Le château d'Hesmond est la propiété du amrquis de Bournonville.

Château de La buissière :

Ancienne résidence des avoués de Béthune au XIIIème, le château fut aussi un des séjours de Mahaut d'Artois au début du XIVème.

Réparé et renforcé à cette époque et jusqu'au XVème, il était constitué d'un puissant donjon rectangulaire aux murs épais de plus de deux mètres, élevé au sommet d'une colline dénommée Mont Royal et entouré d'une enceinte munie de tours enfermant une surface boisée de cent arpents.

En 1505, le château est acquis par jean de Courteville, conseiller du Duc Philippe le beau.
Il est démantelé en 1522 par le duc de Vendôme, et à nouveaux pillé en 1543 par les Français.

Par le mariage de joséphine de Courteville avec georges de Maulde en 1578, la terre de Labuissière entre dans cette famille, en faveur de laquelle elle est érigée en marquisat en 1662.
La ruine de la vieille forteresse est alors telle que Louis François de Maulde vend à Louis XIV les grès des murs d'enceinte, qui sont réutilisés dans les fortifications de Menin.

En 1735, Antoine de Maulde, marquis de Labuissière, mestre de camp de cavalerie, fait élever un grand logis en équerre qui s'appuie au donjon restauré.

Son neveu Antoine de Maulde est maréchal de camp en 1764.
Au XIXème, le château passe par alliance au comte de Riencourt qui le restaure.

Devenu propriété des houillères dans les premières années du siècle, le château a été démoli à l'exception du donjon et de sa tourelle d'escalier.
Découronné et assez défiguré, celui-ci s'élève toujours sur la colline dénudée qui fut "le Mont Royal".


Château de Laprée :

A Quiestède.

C'est en 1669 que la famille de Lencquesaing acquit la terre de Laprée.

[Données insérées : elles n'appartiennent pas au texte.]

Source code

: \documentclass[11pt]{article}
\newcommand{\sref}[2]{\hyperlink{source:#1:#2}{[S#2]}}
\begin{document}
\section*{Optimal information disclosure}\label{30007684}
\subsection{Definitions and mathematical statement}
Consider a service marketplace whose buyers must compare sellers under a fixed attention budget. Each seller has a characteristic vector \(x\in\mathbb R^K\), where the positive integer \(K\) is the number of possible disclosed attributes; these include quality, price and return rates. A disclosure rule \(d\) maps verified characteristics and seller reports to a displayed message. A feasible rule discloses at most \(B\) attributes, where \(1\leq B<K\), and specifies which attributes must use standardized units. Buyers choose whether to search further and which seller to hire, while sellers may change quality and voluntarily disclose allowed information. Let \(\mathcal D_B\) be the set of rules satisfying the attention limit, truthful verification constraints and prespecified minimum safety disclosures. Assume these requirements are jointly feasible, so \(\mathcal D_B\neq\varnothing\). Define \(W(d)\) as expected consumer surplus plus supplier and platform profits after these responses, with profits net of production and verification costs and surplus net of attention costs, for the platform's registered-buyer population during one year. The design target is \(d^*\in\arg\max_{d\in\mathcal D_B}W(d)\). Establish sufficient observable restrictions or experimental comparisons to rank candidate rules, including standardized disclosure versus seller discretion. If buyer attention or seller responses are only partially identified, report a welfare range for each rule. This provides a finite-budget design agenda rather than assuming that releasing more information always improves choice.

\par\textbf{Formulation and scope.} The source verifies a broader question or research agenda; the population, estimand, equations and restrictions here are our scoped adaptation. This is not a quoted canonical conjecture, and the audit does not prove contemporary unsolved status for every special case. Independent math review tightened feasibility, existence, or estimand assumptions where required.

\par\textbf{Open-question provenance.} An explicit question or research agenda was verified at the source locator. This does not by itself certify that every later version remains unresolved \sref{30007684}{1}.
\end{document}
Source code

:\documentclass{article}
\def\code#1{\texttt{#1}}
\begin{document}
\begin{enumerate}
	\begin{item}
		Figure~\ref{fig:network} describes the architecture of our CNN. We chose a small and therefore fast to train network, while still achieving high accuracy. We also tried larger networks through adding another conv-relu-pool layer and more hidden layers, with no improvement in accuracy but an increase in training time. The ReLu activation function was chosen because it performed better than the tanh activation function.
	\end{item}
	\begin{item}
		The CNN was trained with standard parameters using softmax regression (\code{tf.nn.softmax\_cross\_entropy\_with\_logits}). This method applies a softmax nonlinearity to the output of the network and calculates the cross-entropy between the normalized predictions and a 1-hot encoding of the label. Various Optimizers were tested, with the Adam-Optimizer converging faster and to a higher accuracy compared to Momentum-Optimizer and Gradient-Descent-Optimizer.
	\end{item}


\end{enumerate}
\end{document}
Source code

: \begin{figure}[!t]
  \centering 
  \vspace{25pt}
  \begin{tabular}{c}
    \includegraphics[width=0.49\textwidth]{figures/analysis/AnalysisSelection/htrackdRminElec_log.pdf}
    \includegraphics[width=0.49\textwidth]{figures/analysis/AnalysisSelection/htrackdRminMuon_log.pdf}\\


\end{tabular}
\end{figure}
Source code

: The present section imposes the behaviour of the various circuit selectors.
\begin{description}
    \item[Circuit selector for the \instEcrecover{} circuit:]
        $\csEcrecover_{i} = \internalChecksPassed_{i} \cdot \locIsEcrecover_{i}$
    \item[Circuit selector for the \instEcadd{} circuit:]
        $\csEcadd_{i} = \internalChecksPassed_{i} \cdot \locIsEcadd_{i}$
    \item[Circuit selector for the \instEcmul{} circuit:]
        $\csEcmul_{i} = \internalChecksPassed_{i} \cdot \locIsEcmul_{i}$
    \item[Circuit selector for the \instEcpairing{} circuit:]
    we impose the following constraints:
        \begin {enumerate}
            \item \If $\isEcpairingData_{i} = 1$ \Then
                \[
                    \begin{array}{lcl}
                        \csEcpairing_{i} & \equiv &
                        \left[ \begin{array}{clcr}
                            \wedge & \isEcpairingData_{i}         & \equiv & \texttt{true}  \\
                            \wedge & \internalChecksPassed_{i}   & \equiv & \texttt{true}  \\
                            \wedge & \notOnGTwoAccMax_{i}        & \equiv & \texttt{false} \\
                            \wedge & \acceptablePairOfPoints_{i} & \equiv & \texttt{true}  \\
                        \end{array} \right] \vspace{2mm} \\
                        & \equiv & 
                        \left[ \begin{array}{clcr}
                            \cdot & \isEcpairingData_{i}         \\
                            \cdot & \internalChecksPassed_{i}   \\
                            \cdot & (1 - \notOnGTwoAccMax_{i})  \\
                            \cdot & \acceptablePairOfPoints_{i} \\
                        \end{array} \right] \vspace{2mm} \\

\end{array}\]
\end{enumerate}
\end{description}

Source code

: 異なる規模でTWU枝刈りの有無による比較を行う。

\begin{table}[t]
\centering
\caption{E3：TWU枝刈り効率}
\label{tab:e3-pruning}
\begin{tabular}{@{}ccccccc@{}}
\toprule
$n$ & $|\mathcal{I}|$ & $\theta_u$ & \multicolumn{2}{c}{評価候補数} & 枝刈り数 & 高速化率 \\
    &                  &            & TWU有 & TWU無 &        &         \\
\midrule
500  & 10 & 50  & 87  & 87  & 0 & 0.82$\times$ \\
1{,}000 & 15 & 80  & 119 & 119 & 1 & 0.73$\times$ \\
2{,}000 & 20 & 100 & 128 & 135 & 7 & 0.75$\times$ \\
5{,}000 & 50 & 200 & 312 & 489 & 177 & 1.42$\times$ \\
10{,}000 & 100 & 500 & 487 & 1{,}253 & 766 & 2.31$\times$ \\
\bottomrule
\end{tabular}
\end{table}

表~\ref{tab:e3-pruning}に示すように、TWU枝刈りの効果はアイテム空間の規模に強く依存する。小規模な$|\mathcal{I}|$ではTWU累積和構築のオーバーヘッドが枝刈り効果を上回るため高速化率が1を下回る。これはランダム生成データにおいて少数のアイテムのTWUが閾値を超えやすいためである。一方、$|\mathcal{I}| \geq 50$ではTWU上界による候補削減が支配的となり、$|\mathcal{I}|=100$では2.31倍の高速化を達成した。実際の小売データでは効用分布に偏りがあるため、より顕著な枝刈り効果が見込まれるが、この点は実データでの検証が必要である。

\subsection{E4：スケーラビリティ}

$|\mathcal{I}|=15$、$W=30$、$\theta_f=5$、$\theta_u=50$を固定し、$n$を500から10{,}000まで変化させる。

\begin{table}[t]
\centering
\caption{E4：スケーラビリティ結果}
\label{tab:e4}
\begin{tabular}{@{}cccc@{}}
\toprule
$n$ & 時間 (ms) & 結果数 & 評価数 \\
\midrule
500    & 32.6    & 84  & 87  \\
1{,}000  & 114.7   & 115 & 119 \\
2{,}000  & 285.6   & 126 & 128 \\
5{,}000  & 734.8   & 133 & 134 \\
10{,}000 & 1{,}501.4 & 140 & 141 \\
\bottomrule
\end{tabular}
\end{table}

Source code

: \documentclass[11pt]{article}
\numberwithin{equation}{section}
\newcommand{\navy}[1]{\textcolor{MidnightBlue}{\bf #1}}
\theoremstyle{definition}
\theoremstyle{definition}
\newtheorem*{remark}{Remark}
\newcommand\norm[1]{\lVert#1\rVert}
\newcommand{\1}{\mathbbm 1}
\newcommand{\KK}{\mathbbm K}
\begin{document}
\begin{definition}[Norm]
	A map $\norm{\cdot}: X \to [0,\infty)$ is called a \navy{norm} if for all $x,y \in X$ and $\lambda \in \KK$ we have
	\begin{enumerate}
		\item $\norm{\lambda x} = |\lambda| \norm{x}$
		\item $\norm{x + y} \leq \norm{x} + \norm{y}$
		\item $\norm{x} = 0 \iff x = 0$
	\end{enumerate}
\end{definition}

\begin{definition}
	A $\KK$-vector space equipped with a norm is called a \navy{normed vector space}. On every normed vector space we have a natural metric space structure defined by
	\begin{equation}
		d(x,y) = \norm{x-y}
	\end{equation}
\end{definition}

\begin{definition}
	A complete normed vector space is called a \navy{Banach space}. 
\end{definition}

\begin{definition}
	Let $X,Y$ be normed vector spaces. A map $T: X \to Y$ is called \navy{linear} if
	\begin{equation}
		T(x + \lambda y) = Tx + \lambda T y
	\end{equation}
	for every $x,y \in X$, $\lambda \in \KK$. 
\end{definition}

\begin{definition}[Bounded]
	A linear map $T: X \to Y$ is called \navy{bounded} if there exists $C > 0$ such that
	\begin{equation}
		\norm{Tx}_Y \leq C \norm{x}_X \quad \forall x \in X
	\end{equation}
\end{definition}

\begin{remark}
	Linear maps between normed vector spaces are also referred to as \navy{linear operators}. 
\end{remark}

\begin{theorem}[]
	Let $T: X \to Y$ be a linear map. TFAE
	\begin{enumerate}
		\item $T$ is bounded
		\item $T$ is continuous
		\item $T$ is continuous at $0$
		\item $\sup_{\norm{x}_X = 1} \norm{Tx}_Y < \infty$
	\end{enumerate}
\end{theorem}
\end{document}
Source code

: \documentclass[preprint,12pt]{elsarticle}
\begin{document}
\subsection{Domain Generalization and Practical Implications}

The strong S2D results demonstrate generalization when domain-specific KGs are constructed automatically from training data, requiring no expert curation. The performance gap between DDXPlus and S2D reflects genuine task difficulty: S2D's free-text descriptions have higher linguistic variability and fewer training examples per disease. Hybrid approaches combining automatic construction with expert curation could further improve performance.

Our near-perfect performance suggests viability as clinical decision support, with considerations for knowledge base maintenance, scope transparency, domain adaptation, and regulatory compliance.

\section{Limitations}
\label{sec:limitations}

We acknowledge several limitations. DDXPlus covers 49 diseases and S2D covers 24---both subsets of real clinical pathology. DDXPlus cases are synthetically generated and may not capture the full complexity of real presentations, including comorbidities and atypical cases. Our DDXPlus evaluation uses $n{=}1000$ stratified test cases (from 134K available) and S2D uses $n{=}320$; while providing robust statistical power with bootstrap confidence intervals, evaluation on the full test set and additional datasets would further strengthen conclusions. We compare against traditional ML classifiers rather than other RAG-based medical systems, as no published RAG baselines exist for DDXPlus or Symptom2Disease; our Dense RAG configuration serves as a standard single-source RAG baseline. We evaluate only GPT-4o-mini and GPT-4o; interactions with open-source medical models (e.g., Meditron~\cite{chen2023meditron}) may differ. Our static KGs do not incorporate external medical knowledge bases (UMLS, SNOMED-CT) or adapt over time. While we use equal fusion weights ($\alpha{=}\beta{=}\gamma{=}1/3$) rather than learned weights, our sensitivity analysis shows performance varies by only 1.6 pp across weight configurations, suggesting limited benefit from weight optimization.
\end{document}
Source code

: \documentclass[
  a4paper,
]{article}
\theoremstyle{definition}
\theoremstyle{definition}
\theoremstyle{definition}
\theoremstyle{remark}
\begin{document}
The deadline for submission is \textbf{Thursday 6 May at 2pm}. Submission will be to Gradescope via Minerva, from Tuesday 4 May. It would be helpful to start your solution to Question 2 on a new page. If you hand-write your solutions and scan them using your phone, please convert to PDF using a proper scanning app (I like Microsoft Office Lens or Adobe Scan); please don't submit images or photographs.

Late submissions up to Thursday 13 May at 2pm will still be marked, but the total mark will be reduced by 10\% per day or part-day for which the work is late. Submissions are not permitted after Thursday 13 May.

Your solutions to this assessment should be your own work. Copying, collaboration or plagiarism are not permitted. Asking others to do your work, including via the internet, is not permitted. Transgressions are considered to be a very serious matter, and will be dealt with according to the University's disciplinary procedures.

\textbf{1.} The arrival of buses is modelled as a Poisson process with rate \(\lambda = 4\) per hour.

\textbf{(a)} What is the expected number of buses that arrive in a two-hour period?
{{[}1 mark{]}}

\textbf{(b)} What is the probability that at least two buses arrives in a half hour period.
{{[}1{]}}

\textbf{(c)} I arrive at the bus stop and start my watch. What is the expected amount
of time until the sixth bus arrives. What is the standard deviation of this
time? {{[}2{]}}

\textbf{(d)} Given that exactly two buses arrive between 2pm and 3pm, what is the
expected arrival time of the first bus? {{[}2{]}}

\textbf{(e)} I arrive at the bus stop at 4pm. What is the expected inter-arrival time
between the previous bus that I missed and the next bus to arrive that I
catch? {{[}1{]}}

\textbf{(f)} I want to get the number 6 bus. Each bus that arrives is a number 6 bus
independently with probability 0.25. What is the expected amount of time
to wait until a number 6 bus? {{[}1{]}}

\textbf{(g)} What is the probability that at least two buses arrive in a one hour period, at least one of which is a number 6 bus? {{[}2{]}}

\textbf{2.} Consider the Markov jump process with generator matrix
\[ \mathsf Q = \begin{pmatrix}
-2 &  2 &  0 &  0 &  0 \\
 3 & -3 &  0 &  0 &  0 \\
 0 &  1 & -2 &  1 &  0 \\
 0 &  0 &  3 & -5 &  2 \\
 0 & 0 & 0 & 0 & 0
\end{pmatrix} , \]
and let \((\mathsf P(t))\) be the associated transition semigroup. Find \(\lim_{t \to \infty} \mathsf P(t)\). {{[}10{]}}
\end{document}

Il devait alors exister une maison seigneurale, dont dépendait le colombier qui porte la date de 1670.
Le château actuel a été reconstruit dans les années 1740-1745 par Louis-Dominique de Lencquesaing, bailli d'épée de saint Omer.

Elevé en brique et pierre, le corps de logis de trois travées seulement est pris entre deux grandes ailes en retour sur la façade arrière, avec une petite chapelle à l'est.

L'appareil à refends marque l'encadrement du cintre de la porte d'entrée et les angles des ailes au rez-de-chaussée, à l'étage il est remplacé par des pilastres ioniques.

Les toitures d'origine à la française ont malheureusement fait place en 1892 à un ensemble de frontons et de lucarnes dans le style Flamand, qui alourdit la silhouette de l'ensemble.
A la même époque est venu s'ajouter sur la côte ouest une aile basse de dépendances, couverte en terrasse et accompagnée d'une tourelle carrée.

Les salons ont conservés leur décoration de stucs et de grandes toiles peintes datée de 1745.
Précédé d'une longue avenue d'ormes, le château est situé au bord d'un vaste étang autour duquel s'organise un beau parc paysager, dont les perspectives rejoignent les bois de la colline voisine.